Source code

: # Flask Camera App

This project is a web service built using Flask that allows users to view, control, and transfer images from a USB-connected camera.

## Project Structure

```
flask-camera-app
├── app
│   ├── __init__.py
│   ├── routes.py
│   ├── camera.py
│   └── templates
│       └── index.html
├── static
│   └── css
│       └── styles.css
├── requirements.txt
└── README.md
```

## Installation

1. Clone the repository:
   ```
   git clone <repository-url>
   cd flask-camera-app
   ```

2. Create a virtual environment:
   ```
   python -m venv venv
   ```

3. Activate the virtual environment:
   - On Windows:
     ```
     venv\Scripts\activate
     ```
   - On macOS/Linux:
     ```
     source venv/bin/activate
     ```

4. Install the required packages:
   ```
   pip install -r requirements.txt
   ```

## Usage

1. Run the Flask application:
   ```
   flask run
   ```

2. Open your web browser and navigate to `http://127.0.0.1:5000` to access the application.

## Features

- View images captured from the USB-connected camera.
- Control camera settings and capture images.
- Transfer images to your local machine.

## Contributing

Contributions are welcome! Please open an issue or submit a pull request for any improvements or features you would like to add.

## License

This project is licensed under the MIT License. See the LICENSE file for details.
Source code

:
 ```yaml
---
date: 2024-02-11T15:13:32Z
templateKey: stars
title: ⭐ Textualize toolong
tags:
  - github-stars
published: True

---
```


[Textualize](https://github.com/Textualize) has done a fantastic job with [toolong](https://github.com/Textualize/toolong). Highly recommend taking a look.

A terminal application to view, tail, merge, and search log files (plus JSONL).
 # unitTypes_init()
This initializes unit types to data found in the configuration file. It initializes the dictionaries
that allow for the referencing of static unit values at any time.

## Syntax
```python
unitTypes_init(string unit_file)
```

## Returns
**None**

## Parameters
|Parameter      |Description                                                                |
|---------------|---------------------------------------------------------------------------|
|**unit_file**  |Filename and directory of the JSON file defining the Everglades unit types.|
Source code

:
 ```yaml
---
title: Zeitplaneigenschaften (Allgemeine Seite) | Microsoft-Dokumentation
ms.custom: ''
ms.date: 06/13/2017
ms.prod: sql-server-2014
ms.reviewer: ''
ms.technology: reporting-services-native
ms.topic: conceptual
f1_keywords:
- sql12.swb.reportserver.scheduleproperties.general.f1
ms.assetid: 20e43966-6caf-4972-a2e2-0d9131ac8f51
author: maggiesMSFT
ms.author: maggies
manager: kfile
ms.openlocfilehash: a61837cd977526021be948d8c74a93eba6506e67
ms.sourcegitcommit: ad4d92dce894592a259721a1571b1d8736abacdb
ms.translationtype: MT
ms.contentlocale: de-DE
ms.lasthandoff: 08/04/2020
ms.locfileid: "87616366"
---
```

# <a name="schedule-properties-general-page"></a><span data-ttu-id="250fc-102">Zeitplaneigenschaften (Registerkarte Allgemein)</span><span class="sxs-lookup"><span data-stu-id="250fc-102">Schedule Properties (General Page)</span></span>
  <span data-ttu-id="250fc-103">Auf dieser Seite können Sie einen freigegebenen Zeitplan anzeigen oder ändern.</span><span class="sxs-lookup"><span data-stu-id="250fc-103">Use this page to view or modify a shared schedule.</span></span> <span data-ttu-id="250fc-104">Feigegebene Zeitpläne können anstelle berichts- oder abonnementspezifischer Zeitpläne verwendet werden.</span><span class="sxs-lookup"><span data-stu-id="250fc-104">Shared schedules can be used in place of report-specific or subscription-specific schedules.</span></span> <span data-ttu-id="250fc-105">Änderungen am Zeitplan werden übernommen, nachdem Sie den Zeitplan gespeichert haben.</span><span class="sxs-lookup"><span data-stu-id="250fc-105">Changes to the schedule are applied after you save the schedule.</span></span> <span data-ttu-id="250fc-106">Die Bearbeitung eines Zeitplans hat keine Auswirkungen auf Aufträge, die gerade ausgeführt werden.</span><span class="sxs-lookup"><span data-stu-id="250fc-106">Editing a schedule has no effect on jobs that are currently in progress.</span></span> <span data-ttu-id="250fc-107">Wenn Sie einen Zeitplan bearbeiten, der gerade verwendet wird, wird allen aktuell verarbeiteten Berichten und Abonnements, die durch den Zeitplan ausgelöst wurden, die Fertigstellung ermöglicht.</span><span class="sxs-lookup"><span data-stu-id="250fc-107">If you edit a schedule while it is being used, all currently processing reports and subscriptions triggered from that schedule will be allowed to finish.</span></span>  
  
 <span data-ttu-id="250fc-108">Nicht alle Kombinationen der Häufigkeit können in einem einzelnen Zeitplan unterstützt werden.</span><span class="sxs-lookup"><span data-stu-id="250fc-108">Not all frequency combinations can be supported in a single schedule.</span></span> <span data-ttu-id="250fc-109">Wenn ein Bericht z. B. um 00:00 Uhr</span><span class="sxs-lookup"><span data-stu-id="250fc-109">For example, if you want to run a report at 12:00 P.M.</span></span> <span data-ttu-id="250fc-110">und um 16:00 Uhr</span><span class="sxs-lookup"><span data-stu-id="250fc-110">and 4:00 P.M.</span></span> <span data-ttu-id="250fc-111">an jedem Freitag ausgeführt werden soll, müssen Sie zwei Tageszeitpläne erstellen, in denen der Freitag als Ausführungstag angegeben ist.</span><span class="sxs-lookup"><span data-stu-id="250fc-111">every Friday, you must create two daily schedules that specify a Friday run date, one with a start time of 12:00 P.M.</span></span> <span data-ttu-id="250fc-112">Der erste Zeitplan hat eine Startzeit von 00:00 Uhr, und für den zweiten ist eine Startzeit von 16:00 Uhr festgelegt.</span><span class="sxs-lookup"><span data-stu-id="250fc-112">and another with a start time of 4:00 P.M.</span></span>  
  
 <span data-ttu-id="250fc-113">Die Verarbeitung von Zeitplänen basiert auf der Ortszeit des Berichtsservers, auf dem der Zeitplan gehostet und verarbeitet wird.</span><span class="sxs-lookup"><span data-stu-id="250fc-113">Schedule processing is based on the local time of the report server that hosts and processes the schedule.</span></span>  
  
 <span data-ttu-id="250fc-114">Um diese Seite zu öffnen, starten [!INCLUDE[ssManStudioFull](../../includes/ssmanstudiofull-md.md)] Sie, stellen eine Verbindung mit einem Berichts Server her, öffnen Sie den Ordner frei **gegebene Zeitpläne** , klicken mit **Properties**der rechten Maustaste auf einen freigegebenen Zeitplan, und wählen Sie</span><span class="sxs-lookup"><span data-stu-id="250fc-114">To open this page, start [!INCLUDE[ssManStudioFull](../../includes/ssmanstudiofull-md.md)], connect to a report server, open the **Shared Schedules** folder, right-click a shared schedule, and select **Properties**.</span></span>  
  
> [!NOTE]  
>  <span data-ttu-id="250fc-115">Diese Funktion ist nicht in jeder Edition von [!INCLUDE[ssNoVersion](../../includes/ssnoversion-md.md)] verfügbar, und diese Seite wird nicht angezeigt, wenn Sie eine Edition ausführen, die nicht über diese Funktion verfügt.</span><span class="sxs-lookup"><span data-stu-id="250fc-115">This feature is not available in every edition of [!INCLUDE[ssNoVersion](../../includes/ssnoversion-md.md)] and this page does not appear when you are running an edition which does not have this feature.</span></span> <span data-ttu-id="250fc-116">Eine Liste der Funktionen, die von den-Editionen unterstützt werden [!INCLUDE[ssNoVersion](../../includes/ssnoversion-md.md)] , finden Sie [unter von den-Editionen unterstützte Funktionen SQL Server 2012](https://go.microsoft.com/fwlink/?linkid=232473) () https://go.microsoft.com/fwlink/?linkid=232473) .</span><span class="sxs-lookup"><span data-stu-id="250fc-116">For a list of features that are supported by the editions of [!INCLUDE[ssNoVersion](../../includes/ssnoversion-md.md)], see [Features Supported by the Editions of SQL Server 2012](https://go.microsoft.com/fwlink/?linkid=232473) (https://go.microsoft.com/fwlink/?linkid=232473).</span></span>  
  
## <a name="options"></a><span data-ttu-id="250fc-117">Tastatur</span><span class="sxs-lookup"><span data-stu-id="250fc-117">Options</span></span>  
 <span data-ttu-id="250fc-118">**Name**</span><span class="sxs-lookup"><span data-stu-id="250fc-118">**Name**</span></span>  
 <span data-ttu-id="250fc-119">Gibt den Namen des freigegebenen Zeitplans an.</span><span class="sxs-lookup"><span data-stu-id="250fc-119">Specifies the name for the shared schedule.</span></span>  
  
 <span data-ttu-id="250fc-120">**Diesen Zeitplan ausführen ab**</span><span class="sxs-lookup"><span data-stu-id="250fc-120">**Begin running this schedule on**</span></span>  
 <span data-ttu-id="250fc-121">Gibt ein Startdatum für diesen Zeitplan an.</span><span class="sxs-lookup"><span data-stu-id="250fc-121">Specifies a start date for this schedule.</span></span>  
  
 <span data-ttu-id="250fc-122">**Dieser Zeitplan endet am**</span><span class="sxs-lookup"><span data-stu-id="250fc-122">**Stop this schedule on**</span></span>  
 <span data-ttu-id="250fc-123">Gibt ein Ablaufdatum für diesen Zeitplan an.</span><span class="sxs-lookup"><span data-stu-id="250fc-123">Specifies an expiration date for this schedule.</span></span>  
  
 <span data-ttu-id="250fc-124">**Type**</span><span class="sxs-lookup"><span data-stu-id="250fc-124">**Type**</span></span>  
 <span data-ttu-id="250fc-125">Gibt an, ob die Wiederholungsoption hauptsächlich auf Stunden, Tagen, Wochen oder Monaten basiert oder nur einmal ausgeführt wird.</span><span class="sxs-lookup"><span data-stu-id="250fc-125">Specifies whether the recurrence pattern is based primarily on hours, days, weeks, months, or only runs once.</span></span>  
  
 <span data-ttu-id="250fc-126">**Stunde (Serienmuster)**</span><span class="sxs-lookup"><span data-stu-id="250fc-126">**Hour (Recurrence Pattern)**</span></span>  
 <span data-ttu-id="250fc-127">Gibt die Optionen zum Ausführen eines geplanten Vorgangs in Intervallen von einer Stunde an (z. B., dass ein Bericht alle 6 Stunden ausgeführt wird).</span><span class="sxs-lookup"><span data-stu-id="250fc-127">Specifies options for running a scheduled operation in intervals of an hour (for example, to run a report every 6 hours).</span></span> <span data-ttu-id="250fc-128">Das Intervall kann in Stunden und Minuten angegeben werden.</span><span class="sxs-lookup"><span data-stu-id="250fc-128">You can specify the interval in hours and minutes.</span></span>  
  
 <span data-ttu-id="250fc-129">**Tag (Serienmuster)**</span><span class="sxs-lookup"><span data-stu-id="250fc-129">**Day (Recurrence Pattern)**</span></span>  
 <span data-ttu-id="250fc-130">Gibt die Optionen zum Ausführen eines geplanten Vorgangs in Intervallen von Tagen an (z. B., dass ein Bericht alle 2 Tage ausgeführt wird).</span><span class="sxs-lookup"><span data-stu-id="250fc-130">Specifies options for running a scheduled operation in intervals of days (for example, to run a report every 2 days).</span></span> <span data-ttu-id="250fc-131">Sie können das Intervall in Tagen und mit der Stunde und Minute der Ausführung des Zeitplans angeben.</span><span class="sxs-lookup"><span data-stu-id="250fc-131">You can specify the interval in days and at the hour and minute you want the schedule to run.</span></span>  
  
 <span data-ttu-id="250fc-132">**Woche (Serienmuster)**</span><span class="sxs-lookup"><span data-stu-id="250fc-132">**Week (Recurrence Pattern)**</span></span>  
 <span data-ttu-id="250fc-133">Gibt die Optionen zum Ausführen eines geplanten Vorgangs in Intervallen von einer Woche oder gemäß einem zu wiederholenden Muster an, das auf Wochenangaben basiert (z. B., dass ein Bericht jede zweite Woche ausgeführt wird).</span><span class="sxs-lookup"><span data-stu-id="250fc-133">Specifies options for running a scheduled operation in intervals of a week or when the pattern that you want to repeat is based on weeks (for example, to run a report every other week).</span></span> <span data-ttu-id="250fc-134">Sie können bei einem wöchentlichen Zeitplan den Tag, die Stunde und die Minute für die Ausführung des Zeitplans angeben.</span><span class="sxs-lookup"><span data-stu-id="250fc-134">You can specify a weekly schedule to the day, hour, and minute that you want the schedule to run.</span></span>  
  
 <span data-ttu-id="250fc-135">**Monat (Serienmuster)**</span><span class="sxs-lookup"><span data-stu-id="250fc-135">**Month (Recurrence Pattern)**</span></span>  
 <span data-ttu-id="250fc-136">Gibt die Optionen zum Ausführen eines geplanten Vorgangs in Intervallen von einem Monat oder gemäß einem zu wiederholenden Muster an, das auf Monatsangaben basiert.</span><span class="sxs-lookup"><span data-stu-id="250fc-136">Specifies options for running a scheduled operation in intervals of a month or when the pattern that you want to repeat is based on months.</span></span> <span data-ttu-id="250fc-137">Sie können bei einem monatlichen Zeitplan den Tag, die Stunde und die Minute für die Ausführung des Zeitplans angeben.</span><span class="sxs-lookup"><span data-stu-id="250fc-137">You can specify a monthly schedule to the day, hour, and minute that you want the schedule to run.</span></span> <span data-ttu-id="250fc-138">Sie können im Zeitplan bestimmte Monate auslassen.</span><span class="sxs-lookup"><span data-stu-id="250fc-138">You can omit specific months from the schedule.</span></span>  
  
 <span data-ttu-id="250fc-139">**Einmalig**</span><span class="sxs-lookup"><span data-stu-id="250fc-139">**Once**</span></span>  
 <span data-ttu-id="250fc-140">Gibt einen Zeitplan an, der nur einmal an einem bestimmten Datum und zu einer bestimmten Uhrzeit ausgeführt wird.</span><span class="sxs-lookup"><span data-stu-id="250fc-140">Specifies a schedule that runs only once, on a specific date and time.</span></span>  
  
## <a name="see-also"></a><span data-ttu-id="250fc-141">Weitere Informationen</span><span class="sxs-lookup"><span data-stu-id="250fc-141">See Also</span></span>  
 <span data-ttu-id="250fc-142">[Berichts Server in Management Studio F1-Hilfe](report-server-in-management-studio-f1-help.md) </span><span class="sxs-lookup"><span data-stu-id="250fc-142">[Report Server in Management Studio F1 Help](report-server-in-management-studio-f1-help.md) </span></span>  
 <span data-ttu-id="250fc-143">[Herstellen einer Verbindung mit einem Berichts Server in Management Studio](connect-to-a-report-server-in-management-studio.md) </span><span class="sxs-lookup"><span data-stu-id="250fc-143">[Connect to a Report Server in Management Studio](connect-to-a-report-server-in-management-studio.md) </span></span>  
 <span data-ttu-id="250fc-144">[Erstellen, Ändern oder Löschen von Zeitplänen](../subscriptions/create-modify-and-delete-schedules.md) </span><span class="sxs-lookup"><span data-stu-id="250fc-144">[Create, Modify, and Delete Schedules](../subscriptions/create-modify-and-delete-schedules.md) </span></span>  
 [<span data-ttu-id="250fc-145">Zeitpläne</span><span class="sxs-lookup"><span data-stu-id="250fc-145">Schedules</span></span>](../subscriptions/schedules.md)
***
Task description: Go line by line through the material above and return each one that includes "static".

Task answer:
├── static
that allow for the referencing of static unit values at any time.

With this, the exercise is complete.